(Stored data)

----------

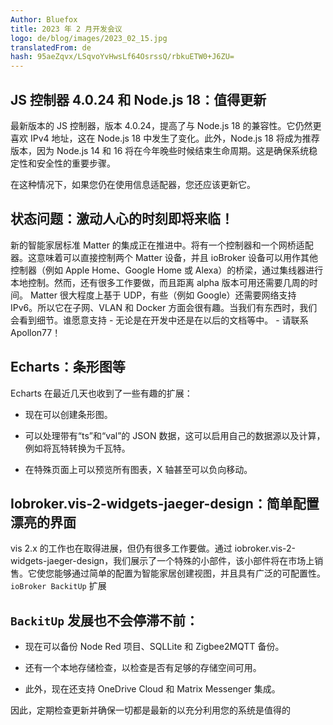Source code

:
 ```yaml
---
Author: Bluefox
title: 2023 年 2 月开发会议
logo: de/blog/images/2023_02_15.jpg
translatedFrom: de
hash: 95aeZqvx/LSqvoYvHwsLf64OsrssQ/rbkuETW0+J6ZU=
---
```

## JS 控制器 4.0.24 和 Node.js 18：值得更新
<!-- SOURCE: 909729 ## JS-Controller 4.0.24 und Node.js 18: Ein Update lohnt sich -->
最新版本的 JS 控制器，版本 4.0.24，提高了与 Node.js 18 的兼容性。它仍然更喜欢 IPv4 地址，这在 Node.js 18 中发生了变化。此外，Node.js 18 将成为推荐版本，因为 Node.js 14 和 16 将在今年晚些时候结束生命周期。这是确保系统稳定性和安全性的重要步骤。
<!-- SOURCE: 584823 Die neueste Version des JS-Controllers, Version 4.0.24, verbessert die Kompatibilität mit Node.js 18. Sie bevorzugt weiterhin IPv4-Adressen, was in Node.js 18 geändert wurde. Darüber hinaus wird Node.js 18 zur empfohlenen Version, da Node.js 14 und 16 im Laufe dieses Jahres ihr End of Life erreichen werden. Dies ist ein wichtiger Schritt, um die Stabilität und Sicherheit Ihres Systems sicherzustellen. -->

在这种情况下，如果您仍在使用信息适配器，您还应该更新它。
<!-- SOURCE: 552912 In diesem Zusammenhang sollten Sie auch den Info-Adapter aktualisieren, falls Sie diesen noch nutzen. -->

## 状态问题：激动人心的时刻即将来临！
<!-- SOURCE: 391572 ## Status Matter: Spannende Zeiten kommen auf uns zu! -->
新的智能家居标准 Matter 的集成正在推进中。将有一个控制器和一个网桥适配器。这意味着可以直接控制两个 Matter 设备，并且 ioBroker 设备可以用作其他控制器（例如 Apple Home、Google Home 或 Alexa）的桥梁，通过集线器进行本地控制。然而，还有很多工作要做，而且距离 alpha 版本可用还需要几周的时间。 Matter 很大程度上基于 UDP，有些（例如 Google）还需要网络支持 IPv6。所以它在子网、VLAN 和 Docker 方面会很有趣。当我们有东西时，我们会看到细节。谁愿意支持 - 无论是在开发中还是在以后的文档等中。 - 请联系Apollon77！
<!-- SOURCE: 214409 Die Integration des neuen Smart-Home-Standards Matter schreitet voran. Es wird sowohl einen Controller- als auch einen Bridge-Adapter geben. Damit können sowohl Matter-Geräte direkt gesteuert werden als auch ioBroker-Geräte als Bridge für andere Controller wie Apple Home, Google Home oder Alexa zur lokalen Steuerung über einen Hub genutzt werden. Es gibt jedoch noch viele Baustellen, und es wird noch einige Wochen dauern, bis eine Alpha-Version verfügbar ist. Matter basiert sehr stark auf UDP und teilweise (z.B. bei Google) wird auch IPv6-Support im Netzwerk vorausgesetzt. Es wird also interessant sein, was Subnetze, VLANs und Docker angeht. Details sehen wir dann, wenn wir etwas haben. Wer unterstützen möchte - sei es in der Entwicklung oder auch später bei Dokumentation u.ä. - bitte bei Apollon77 melden! -->

## Echarts：条形图等
<!-- SOURCE: 202863 ## Echarts: Balkendiagramme und mehr -->
Echarts 在最近几天也收到了一些有趣的扩展：
<!-- SOURCE: 476449 Auch Echarts hat in den letzten Tagen einige interessante Erweiterungen erhalten: -->

- 现在可以创建条形图。
<!-- SOURCE: 625848 - Es können jetzt Balkendiagramme erstellt werden. -->
- 可以处理带有“ts”和“val”的 JSON 数据，这可以启用自己的数据源以及计算，例如将瓦特转换为千瓦特。
<!-- SOURCE: 793104 - JSON-Daten mit "ts" und "val" können verarbeitet werden, was eigene Datenquellen und auch Berechnungen wie z.B. Watt in Kilowatt umrechnen ermöglicht. -->
- 在特殊页面上可以预览所有图表，X 轴甚至可以负向移动。
<!-- SOURCE: 145190 - Eine Vorschau für alle Diagramme ist auf einer speziellen Seite verfügbar, und die X-Achse kann sogar negativ verschoben werden. -->

## Iobroker.vis-2-widgets-jaeger-design：简单配置漂亮的界面
<!-- SOURCE: 74360 ## Iobroker.vis-2-widgets-jaeger-design: Einfach hübsche Oberflächen konfigurieren -->
vis 2.x 的工作也在取得进展，但仍有很多工作要做。通过 iobroker.vis-2-widgets-jaeger-design，我们展示了一个特殊的小部件，该小部件将在市场上销售。它使您能够通过简单的配置为智能家居创建视图，并且具有广泛的可配置性。
`ioBroker BackitUp` 扩展
<!-- SOURCE: 700450 Auch die Arbeit an vis 2.x geht voran, aber es ist noch viel zu tun. Mit iobroker.vis-2-widgets-jaeger-design stellen wir ein spezielles Widget vor, welches kommerziell erhältlich sein wird. Es ermöglicht Ihnen, mit einfacher Konfiguration Ansichten für das Smart-Home zu erstellen und ist umfangreich konfigurierbar.
§§SSSSS_0§§ Erweiterungen -->

## `BackitUp` 发展也不会停滞不前：
<!-- SOURCE: 513618 ## Auch die §§SSSSS_0§§-Entwicklung steht nicht still: -->
- 现在可以备份 Node Red 项目、SQLLite 和 Zigbee2MQTT 备份。
<!-- SOURCE: 208290 - Es können jetzt Node-Red-Projekte, SQLLite- und Zigbee2MQTT-Backups gesichert werden. -->
- 还有一个本地存储检查，以检查是否有足够的存储空间可用。
<!-- SOURCE: 597961 - Es gibt auch einen Local-Storage-Check, um zu überprüfen, ob genügend Speicherplatz verfügbar ist. -->
- 此外，现在还支持 OneDrive Cloud 和 Matrix Messenger 集成。
<!-- SOURCE: 948083 - Darüber hinaus gibt es jetzt Unterstützung für OneDrive Cloud und eine Integration für den Matrix Messenger. -->

因此，定期检查更新并确保一切都是最新的以充分利用您的系统是值得的
<!-- SOURCE: 289413 Es lohnt sich also, regelmäßig nach Updates zu suchen und sicherzustellen, dass alles auf dem neuesten Stand ist, um das Beste aus Ihrem System heraus -->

----------

*TASK GOAL*: Your reply should consist solely of the lines above, from the opening line through the line with "<!-- SOURCE: 909729", reproduced exactly and without pictures.

*ANSWER TO THIS EXERCISE*:
Source code

:
 ```yaml
---
Author: Bluefox
title: 2023 年 2 月开发会议
logo: de/blog/images/2023_02_15.jpg
translatedFrom: de
hash: 95aeZqvx/LSqvoYvHwsLf64OsrssQ/rbkuETW0+J6ZU=
---
```

## JS 控制器 4.0.24 和 Node.js 18：值得更新
<!-- SOURCE: 909729 ## JS-Controller 4.0.24 und Node.js 18: Ein Update lohnt sich -->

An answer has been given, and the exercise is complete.